В двух веках. Жизненный отчет российского государственного и политического деятеля, члена Второй Государственной думы (Гессен) - страница 245

В борьбе против нажима на прессу мы оказались бессильны: по вопросу о чрезмерном повышении заработной платы состоялось небывало многочисленное собрание представителей журналов. Небывалое, потому что оно представляло «общий фронт» от официозного журнала министерства юстиции до социалистического «Русского богатства», и все говорили одним языком. Выработаны были две резолюции – одна взывала к общественному мнению, другая обращалась к абонентам. Рабочие не препятствовали напечатанию резолюций, но лишь потому, что не придавали им никакого значения, которого практически они и не получили.

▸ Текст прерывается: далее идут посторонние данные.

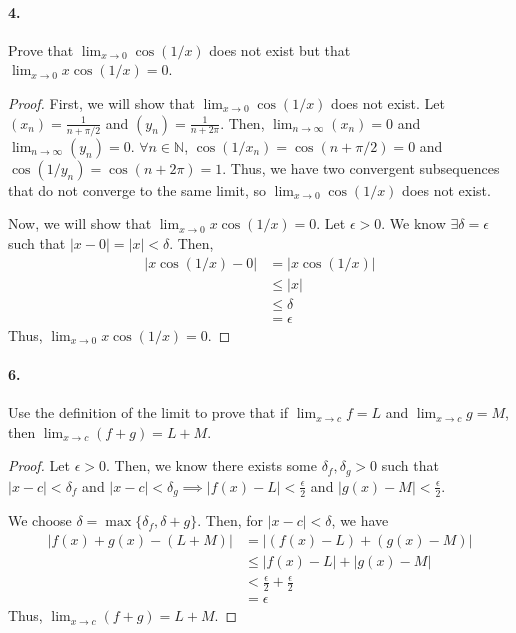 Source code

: \documentclass[12pt]{article}
\newcommand\N{\mathbb{N}}
\theoremstyle{remark}
\begin{document}
\paragraph{4.} Prove that $\lim_{x \to 0} \cos(1/x)$ does not exist but that $\lim_{x \to 0} x \cos(1/x) = 0$.
\begin{proof}
    First, we will show that $\lim_{x \to 0} \cos(1/x)$ does not exist. Let $(x_n) = \frac{1}{n + \pi/2}$ and $(y_n) = \frac{1}{n + 2\pi}$. Then, $\lim_{n \to \infty} (x_n) = 0$ and $\lim_{n \to \infty} (y_n) = 0$. $\forall n \in \N$, $\cos(1/x_n) = \cos(n + \pi/2) = 0$ and $\cos(1/y_n) = \cos(n + 2\pi) = 1$. Thus, we have two convergent subsequences that do not converge to the same limit, so $\lim_{x \to 0} \cos(1/x)$ does not exist.

    Now, we will show that $\lim_{x \to 0} x \cos(1/x) = 0$. Let $\epsilon > 0$. We know $\exists \delta = \epsilon$ such that $|x - 0| = |x| < \delta$. Then,
    \begin{align*}
        |x \cos(1/x) - 0| &= |x \cos(1/x)| \\
        &\leq |x| \\
        &\leq \delta \\
        &= \epsilon
    \end{align*}
    Thus, $\lim_{x \to 0} x \cos(1/x) = 0$.
\end{proof}

\paragraph{6.} Use the definition of the limit to prove that if $\lim_{x \to c} f = L$ and $\lim_{x \to c} g = M$, then $\lim_{x \to c} (f + g) = L + M$.
\begin{proof}
    Let $\epsilon > 0$. Then, we know there exists some $\delta_f, \delta_g > 0$ such that $|x - c| < \delta_f$ and $|x - c| < \delta_g \implies |f(x) - L| < \frac{\epsilon}{2}$ and $|g(x) - M| < \frac{\epsilon}{2}$.
    
    We choose $\delta = \max\{\delta_f, \delta+g\}$. Then, for $|x - c| < \delta$, we have
    \begin{align*}
        |f(x) + g(x) - (L + M)| &= |(f(x) - L) + (g(x) - M)| \\
        &\leq |f(x) - L| + |g(x) - M| \\
        &< \frac{\epsilon}{2} + \frac{\epsilon}{2} \\
        &= \epsilon
    \end{align*}
    Thus, $\lim_{x \to c} (f + g) = L + M$.
\end{proof}
\end{document}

Вторая попытка организованного протеста против подавления свободы печати была уж совсем позорной: никто даже из участвовавших в предварительных переговорах в заседание не явился – трудно было дать более наглядное доказательство неспособности превозмочь сознание своей немощности. Да и то сказать – протестовать ведь приходилось против самих себя, провозглашавших революцию великой бескровной освободительницей.

Тихой заводью оставалась ликвидационная комиссия, но это свидетельствовало, что она стоит в стороне от мятущейся жизни. Здесь все было чинно: когда я входил, стояла сосредоточенная тишина, перья усиленно скрипели, машинки стучали, чиновники почтительно склонялись, и я невольно вспоминал монолог Хлестакова о том, какое впечатление производило его появление в департаменте. Как только созданные вновь учреждения мало-мальски наладились, я предложил – к ужасу чиновников – комиссию закрыть и в последнем торжественном заседании выслушал благодарственную речь академика Венгерова, настойчиво подчеркивавшего, что «такую большую утомительную работу наш председатель совершил без всякого вознаграждения». Я не признался, что меня удерживало язвительное замечание Гурлянда о борьбе из-за ключей от казенного сундука, и не хотелось, я просто не мог бы взять от революции какую-нибудь денежную выгоду.

Тотчас же по упразднении комиссии, в начале августа, я с семьей уехал в излюбленный Крым, на дачу в Отузах, куда с нами отправилась и семья Каминки. Затея была довольно легкомысленной – железные дороги работали весьма неисправно, поезда были переполнены, о привычных удобствах сообщения Москва–Севастополь нужно было забыть. Но мы не только поехали, но еще и купили, по выбору выдающегося крымского общественного деятеля С. С. Крыма, чудесно расположенный участок земли с составлявшей редкость в Крыму ключевой водой, обсуждали планы постройки дома, собирались разводить форелей. Какой смысл это имело, если ни на минуту не покидало ощущение падения по наклонной плоскости? Быть может, фактом покупки и планами на будущее сами себя пытались убедить, что ничего страшного нет – ведь вот же такой опытный и добросовестный друг ничего странного не усматривает, и нотариус, как полагается, пишет купчую крепость… Пожалуй, и впрямь все образуется? В Отузах, да, впрочем, и в Феодосии, слышались лишь отдаленные отзвуки революционной бури, в нашем подлинно благословенном уголке солнце так уверенно и победоносно сияло, что становилось конфузно за свою тревогу, и море было так ласково, так манило ввериться ему и ни о чем не думать.